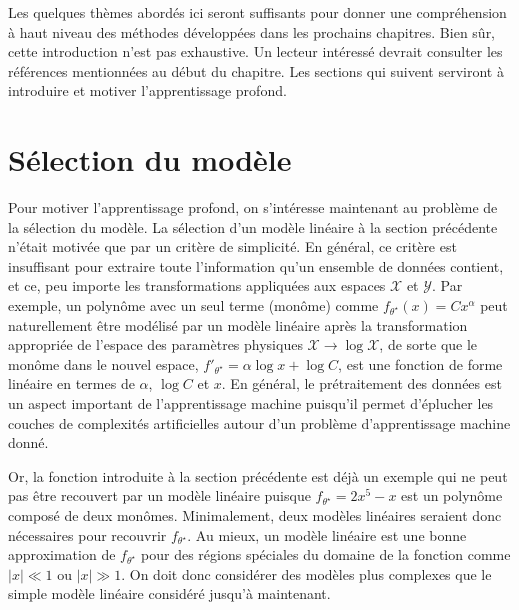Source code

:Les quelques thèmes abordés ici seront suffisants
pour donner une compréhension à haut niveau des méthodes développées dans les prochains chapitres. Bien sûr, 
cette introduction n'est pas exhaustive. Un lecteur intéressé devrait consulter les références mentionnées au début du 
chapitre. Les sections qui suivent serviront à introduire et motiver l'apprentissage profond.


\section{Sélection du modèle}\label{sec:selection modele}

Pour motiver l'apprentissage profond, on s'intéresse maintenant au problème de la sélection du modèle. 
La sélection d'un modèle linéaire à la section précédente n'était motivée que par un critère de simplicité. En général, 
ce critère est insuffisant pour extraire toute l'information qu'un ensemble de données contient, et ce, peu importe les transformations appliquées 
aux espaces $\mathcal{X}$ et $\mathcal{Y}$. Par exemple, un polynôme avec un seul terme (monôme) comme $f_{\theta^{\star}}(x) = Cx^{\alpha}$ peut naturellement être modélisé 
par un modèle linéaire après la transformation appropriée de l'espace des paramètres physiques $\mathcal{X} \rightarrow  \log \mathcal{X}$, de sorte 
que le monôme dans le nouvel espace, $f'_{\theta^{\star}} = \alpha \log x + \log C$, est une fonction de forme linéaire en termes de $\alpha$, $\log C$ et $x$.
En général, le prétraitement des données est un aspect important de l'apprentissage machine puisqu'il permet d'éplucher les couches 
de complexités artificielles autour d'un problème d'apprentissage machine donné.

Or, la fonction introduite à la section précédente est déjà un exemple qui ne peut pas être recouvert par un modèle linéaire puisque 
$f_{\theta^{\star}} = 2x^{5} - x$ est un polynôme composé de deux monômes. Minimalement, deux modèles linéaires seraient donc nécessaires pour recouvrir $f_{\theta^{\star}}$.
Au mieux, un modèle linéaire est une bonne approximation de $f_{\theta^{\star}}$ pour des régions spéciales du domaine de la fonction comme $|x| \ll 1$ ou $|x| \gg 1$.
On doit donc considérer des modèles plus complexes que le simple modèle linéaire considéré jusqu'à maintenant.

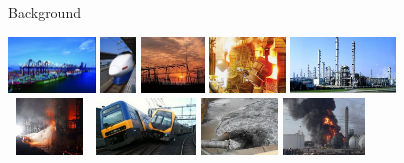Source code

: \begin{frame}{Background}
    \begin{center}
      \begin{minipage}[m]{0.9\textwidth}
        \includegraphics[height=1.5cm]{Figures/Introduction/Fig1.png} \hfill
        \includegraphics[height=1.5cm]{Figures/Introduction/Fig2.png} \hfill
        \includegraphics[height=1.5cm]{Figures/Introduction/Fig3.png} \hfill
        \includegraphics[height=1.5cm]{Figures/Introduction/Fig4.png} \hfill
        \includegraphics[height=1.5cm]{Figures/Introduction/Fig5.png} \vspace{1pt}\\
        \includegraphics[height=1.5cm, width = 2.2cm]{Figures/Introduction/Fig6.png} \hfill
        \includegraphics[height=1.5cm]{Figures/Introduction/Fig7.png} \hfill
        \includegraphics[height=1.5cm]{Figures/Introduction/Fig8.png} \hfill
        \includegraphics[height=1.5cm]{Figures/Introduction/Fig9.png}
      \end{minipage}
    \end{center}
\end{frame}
...
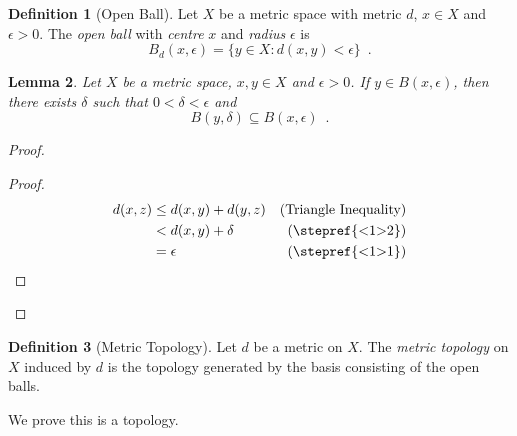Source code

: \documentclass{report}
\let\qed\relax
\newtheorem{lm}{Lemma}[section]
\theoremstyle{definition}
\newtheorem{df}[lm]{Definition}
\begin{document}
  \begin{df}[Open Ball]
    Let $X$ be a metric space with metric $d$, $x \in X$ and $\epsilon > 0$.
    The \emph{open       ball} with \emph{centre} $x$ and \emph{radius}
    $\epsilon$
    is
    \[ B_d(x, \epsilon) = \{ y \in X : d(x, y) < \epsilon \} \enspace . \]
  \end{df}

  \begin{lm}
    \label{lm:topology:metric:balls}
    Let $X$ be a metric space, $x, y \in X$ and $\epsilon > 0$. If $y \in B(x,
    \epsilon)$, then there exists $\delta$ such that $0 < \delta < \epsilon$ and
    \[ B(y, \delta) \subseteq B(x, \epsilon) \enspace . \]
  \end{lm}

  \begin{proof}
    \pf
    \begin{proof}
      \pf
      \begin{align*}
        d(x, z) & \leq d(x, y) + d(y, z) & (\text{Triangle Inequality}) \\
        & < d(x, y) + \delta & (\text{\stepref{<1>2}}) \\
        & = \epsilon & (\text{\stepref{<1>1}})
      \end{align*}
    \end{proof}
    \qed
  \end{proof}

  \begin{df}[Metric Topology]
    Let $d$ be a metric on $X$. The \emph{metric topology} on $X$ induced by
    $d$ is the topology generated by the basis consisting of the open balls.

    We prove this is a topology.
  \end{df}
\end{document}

● PROMPT
Exactly one number is the answer: how many lines of the entries contain the string "machine".

● RESULT FOR THIS EXERCISE
2